Jane Southwell was nearly twice the limit when she drove at 30mph in Braybrooke Road near Market Harborough – a 60mph stretch.
After a sharp turn, Southwell veered into the oncoming lane and a motorist heading in the opposite direction was unable to avoid her.
The collision was serious enough to cause the airbags in Southwell’s Dacia Duster to deploy and the man in the other car suffered bruising.
At Leicester Magistrates’ Court on Thursday, Southwell, of St Nicholas Close, Market Harborough, pleaded guilty to drink-driving.
Describing the incident, at 4pm on September 1, prosecutor Sukhy Basi said: “A witness was following behind a blue vehicle and, despite the speed limit being higher, the vehicle was driving at 30mph.

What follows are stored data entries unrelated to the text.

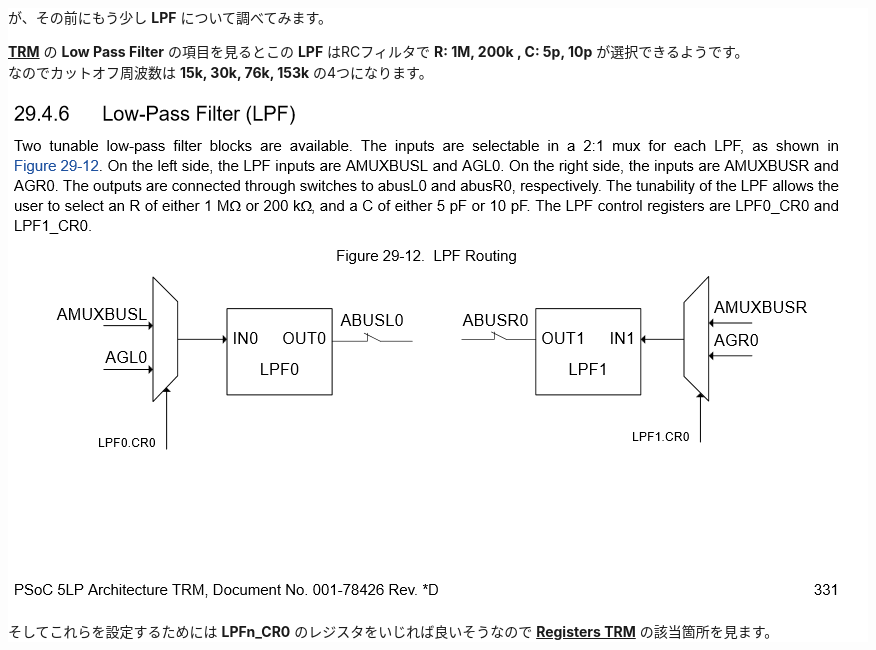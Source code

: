 が、その前にもう少し **LPF** について調べてみます。

**[TRM][]** の **Low Pass Filter** の項目を見るとこの **LPF** はRCフィルタで
**R: 1M, 200k , C: 5p, 10p** が選択できるようです。
<br />なのでカットオフ周波数は **15k, 30k, 76k, 153k** の4つになります。

![](trm.png)

そしてこれらを設定するためには **LPFn_CR0** のレジスタをいじれば良いそうなので **[Registers TRM][RegTRM]** の該当箇所を見ます。


[PSoC5]: http://akizukidenshi.com/catalog/g/gM-09432/
[Creator]: http://japan.cypress.com/products/psoc-creator-integrated-design-environment-ide
[AuthorGuide]: http://www.cypress.com/documentation/component-datasheets/psoc-creator-component-author-guide
[TRM]: http://www.cypress.com/documentation/technical-reference-manuals/psoc-5lp-architecture-trm
[RegTRM]: http://www.cypress.com/documentation/technical-reference-manuals/psoc-5lp-registers-trm-technical-reference-manual
[Optimization]: http://www.cypress.com/documentation/application-notes/an89610-psoc-4-and-psoc-5lp-arm-cortex-code-optimization
[arduino]: https://www.arduino.cc/
[mbed]: https://www.mbed.com/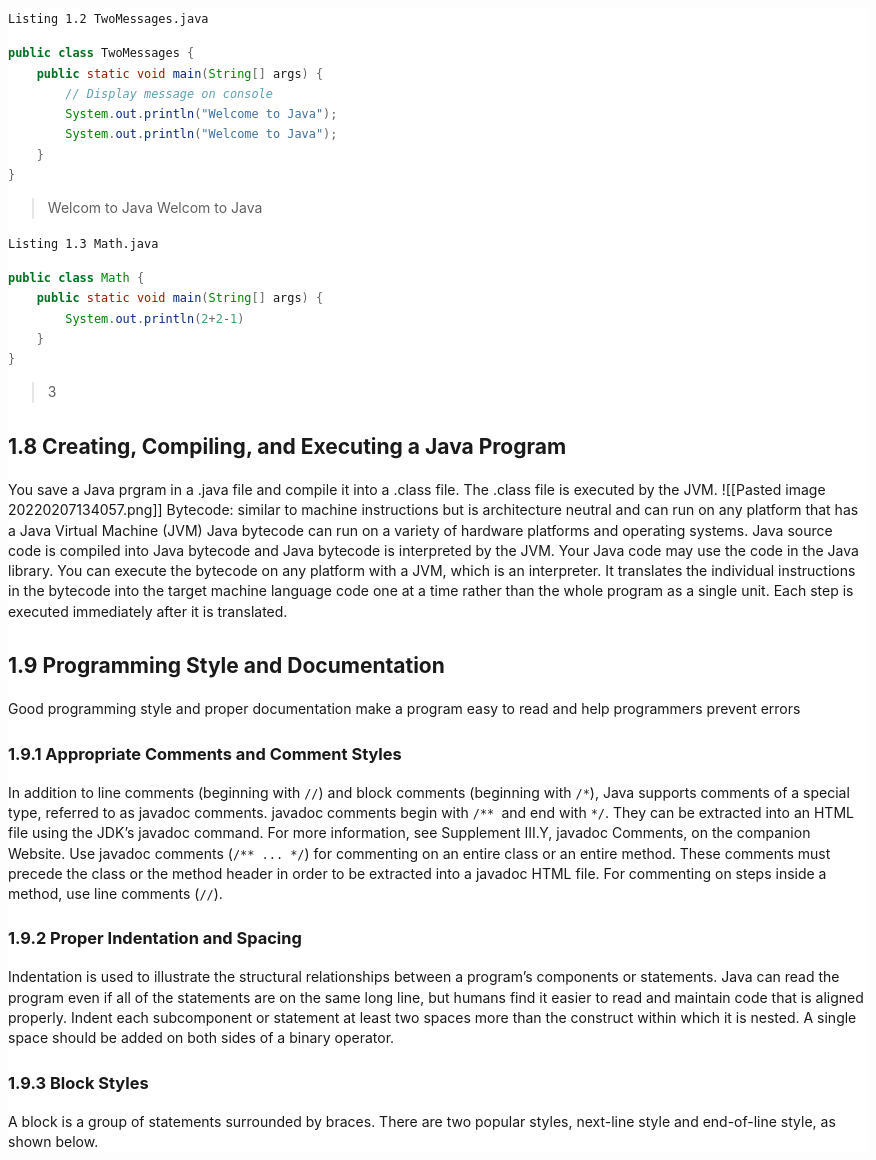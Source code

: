 `Listing 1.2 TwoMessages.java`
```java
public class TwoMessages {
	public static void main(String[] args) {
 	    // Display message on console
		System.out.println("Welcome to Java");
		System.out.println("Welcome to Java");
	}
}
```
> Welcom to Java
> Welcom to Java

`Listing 1.3 Math.java`
```java
public class Math {
	public static void main(String[] args) {
		System.out.println(2+2-1)
	}
}
```
> 3

## 1.8 Creating, Compiling, and Executing a Java Program
You save a Java prgram in a .java file and compile it into a .class file. The .class file is executed by the JVM.
![[Pasted image 20220207134057.png]]
Bytecode: similar to machine instructions but is architecture neutral and can run on any platform that has a Java Virtual Machine (JVM)
Java bytecode can run on a variety of hardware platforms and operating systems. Java source code is compiled into Java bytecode and Java bytecode is interpreted by the JVM. Your Java code may use the code in the Java library. 
You can execute the bytecode on any platform with a JVM, which is an interpreter. It translates the individual instructions in the bytecode into the target machine language code one at a time rather than the whole program as a single unit. Each step is executed immediately after it is translated.
## 1.9 Programming Style and Documentation
Good programming style and proper documentation make a program easy to read and help programmers prevent errors
### 1.9.1 Appropriate Comments and Comment Styles
In addition to line comments (beginning with ``//``) and block comments (beginning with ``/*``), Java supports comments of a special type, referred to as javadoc comments. javadoc comments begin with `/** `and end with `*/`. They can be extracted into an HTML file using the JDK’s javadoc command. For more information, see Supplement III.Y, javadoc Comments, on the companion Website. Use javadoc comments (``/** ... */``) for commenting on an entire class or an entire method. These comments must precede the class or the method header in order to be extracted into a javadoc HTML file. For commenting on steps inside a method, use line comments (``//``).
### 1.9.2 Proper Indentation and Spacing
Indentation is used to illustrate the structural relationships between a program’s components or statements. Java can read the program even if all of the statements are on the same long line, but humans find it easier to read and maintain code that is aligned properly. Indent each subcomponent or statement at least two spaces more than the construct within which it is nested. A single space should be added on both sides of a binary operator.
### 1.9.3 Block Styles
A block is a group of statements surrounded by braces. There are two popular styles, next-line style and end-of-line style, as shown below.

“As it overtook a cyclist it swerved to the left on to the grass verge and then returned to the carriageway.
“The vehicle took a sharp left bend and swerved on to the wrong side of the road and remained on the wrong side, where it collided with another vehicle.”
Police noticed Southwell’s eyes were glazed. A blood sample showed a reading of 155 milligrammes of alcohol per 100 millilitres of blood. The legal limit is 80 milligrammes.

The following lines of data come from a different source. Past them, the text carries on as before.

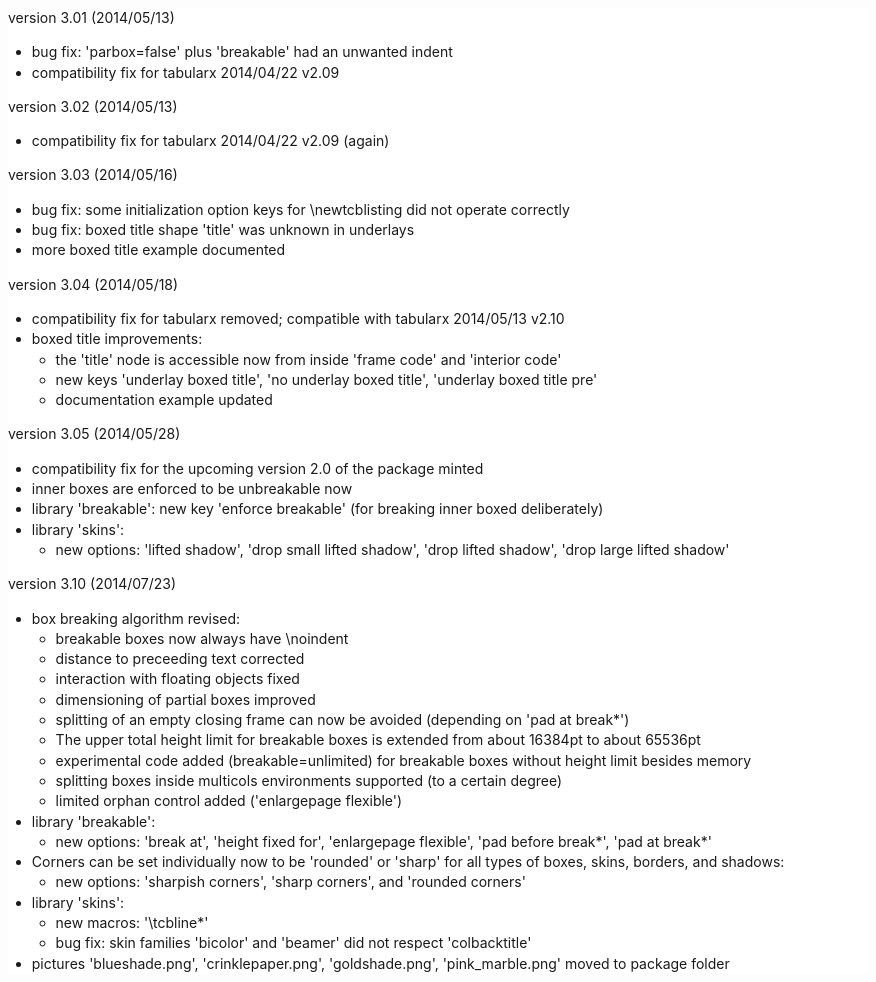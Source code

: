 version 3.01 (2014/05/13)
- bug fix: 'parbox=false' plus 'breakable' had an unwanted indent
- compatibility fix for tabularx 2014/04/22 v2.09

version 3.02 (2014/05/13)
- compatibility fix for tabularx 2014/04/22 v2.09 (again)

version 3.03 (2014/05/16)
- bug fix: some initialization option keys for \newtcblisting did not operate correctly
- bug fix: boxed title shape 'title' was unknown in underlays
- more boxed title example documented

version 3.04 (2014/05/18)
- compatibility fix for tabularx removed; compatible with tabularx 2014/05/13 v2.10
- boxed title improvements:
  * the 'title' node is accessible now from inside 'frame code' and 'interior code'
  * new keys 'underlay boxed title', 'no underlay boxed title', 'underlay boxed title pre'
  * documentation example updated

version 3.05 (2014/05/28)
- compatibility fix for the upcoming version 2.0 of the package minted
- inner boxes are enforced to be unbreakable now
- library 'breakable':
  new key 'enforce breakable' (for breaking inner boxed deliberately)
- library 'skins':
  * new options:
  'lifted shadow', 'drop small lifted shadow', 'drop lifted shadow', 'drop large lifted shadow'

version 3.10 (2014/07/23)
- box breaking algorithm revised:
  * breakable boxes now always have \noindent
  * distance to preceeding text corrected
  * interaction with floating objects fixed
  * dimensioning of partial boxes improved
  * splitting of an empty closing frame can now be avoided (depending on 'pad at break*')
  * The upper total height limit for breakable boxes is extended from
    about 16384pt to about 65536pt
  * experimental code added (breakable=unlimited) for breakable boxes
    without height limit besides memory
  * splitting boxes inside multicols environments supported (to a certain degree)
  * limited orphan control added ('enlargepage flexible')
- library 'breakable':
  * new options:
  'break at', 'height fixed for', 'enlargepage flexible',
  'pad before break*', 'pad at break*'
- Corners can be set individually now to be 'rounded' or 'sharp'
  for all types of boxes, skins, borders, and shadows:
  * new options:  'sharpish corners', 'sharp corners', and 'rounded corners'
- library 'skins':
  * new macros: '\tcbline*'
  * bug fix: skin families 'bicolor' and 'beamer' did not respect 'colbacktitle'
- pictures 'blueshade.png', 'crinklepaper.png', 'goldshade.png', 'pink_marble.png'
  moved to package folder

Ishtiaq Sarwar, representing Southwell, told the court: “She is very remorseful and embarrassed.
“She had a little to drink in the car but she believed she was not above the legal limit. She is grateful no one was seriously injured.”
He said his client was feeling lonely and depressed having recently stopped working and “believes she is of no use to anyone any more”.
Chairman of the bench Stephen Bryan told Southwell: “The level of alcohol in your system was nearly double the minimum allowed.
“There’s evidence of an unacceptable standard of driving and then you were involved in a head-on collision with another vehicle.”
Southwell was banned from driving for 22 months, fined £166 and ordered to pay £85 court costs and a £32 victim surcharge.